*WORK TASK:*
Pull every line holding the word "planning" from the data below and copy it.

Dataset excerpts:
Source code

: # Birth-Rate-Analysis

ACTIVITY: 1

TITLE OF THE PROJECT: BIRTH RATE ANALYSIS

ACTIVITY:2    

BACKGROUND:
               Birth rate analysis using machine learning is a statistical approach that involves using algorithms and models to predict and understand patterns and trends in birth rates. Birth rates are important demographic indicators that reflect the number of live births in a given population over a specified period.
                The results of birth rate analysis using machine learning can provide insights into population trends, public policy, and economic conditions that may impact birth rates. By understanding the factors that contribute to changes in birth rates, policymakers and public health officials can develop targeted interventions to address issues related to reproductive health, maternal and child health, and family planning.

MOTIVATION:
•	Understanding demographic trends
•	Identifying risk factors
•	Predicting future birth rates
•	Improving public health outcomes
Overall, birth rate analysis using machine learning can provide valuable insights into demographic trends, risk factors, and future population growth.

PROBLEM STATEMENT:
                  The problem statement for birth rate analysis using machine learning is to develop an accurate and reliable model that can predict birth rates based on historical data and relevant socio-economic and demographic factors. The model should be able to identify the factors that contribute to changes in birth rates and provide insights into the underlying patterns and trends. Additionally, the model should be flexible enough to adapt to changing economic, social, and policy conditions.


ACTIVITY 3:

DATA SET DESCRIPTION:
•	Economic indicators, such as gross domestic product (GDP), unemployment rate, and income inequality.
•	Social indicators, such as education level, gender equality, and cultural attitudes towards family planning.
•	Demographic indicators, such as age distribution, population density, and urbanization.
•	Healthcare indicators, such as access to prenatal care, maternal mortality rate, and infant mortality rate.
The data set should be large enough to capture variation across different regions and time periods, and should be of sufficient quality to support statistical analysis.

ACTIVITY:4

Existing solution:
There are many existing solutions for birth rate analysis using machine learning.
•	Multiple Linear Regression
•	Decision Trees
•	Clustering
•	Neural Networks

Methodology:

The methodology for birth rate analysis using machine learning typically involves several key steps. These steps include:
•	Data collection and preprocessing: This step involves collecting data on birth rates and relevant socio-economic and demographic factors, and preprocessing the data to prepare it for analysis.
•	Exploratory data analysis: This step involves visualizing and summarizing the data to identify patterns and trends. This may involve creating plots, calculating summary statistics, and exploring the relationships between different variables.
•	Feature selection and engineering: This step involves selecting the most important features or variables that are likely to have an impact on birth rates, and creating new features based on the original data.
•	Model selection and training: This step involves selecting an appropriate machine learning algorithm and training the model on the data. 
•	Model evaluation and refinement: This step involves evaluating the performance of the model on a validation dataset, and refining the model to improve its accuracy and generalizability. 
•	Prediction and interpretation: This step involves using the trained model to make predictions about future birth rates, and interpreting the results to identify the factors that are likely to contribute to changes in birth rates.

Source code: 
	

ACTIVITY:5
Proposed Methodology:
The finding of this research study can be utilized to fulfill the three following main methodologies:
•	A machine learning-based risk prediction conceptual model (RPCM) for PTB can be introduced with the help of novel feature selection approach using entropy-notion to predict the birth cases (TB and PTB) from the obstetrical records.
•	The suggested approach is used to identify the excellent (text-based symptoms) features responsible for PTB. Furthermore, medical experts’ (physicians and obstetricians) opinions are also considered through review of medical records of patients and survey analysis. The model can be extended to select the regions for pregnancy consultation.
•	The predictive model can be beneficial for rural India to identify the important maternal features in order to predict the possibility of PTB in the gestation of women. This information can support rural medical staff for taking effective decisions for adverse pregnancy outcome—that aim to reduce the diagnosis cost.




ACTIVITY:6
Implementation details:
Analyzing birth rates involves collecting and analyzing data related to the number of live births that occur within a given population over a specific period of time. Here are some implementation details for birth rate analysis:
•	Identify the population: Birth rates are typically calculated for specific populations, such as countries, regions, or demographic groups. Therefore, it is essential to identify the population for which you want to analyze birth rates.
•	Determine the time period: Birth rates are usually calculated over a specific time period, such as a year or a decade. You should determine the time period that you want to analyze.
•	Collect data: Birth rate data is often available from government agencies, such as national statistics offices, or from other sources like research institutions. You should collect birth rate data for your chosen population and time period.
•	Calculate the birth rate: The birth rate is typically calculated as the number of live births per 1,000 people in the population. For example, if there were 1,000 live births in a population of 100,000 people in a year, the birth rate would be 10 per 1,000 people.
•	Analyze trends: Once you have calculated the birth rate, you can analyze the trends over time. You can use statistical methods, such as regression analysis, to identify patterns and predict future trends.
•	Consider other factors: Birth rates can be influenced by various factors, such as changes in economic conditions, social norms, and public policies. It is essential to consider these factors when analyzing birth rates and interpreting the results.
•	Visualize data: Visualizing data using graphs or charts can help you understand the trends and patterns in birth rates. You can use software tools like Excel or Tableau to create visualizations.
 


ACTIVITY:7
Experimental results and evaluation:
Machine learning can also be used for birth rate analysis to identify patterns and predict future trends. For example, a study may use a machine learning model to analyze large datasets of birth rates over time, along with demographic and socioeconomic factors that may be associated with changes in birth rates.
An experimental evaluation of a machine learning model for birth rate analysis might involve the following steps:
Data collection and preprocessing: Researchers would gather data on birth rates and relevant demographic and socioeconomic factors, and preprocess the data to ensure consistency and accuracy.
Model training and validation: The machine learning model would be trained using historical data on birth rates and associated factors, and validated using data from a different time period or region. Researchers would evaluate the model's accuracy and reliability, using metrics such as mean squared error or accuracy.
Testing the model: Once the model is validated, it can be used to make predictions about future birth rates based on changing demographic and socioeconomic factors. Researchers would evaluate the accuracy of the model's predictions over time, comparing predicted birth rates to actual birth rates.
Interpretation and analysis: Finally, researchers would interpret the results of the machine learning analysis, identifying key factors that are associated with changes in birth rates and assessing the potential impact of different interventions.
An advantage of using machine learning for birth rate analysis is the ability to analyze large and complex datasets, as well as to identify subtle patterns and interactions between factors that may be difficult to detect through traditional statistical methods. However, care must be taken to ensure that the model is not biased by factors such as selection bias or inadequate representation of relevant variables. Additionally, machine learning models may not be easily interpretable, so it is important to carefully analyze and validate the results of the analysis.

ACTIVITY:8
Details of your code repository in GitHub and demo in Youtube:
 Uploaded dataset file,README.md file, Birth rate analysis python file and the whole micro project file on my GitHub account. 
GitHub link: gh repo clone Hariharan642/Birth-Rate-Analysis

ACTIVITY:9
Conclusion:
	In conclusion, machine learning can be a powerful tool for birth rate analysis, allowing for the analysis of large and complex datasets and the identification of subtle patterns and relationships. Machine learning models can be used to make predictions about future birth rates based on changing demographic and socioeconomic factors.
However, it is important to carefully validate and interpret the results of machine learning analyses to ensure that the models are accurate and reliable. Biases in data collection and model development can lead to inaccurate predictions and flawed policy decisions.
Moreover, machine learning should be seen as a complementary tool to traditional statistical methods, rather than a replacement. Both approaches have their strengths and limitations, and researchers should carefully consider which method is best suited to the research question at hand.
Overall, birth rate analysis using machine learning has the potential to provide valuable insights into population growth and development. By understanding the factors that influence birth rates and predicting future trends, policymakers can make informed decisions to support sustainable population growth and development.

*RESPONSE TO THE TASK:*
                The results of birth rate analysis using machine learning can provide insights into population trends, public policy, and economic conditions that may impact birth rates. By understanding the factors that contribute to changes in birth rates, policymakers and public health officials can develop targeted interventions to address issues related to reproductive health, maternal and child health, and family planning.
•	Social indicators, such as education level, gender equality, and cultural attitudes towards family planning.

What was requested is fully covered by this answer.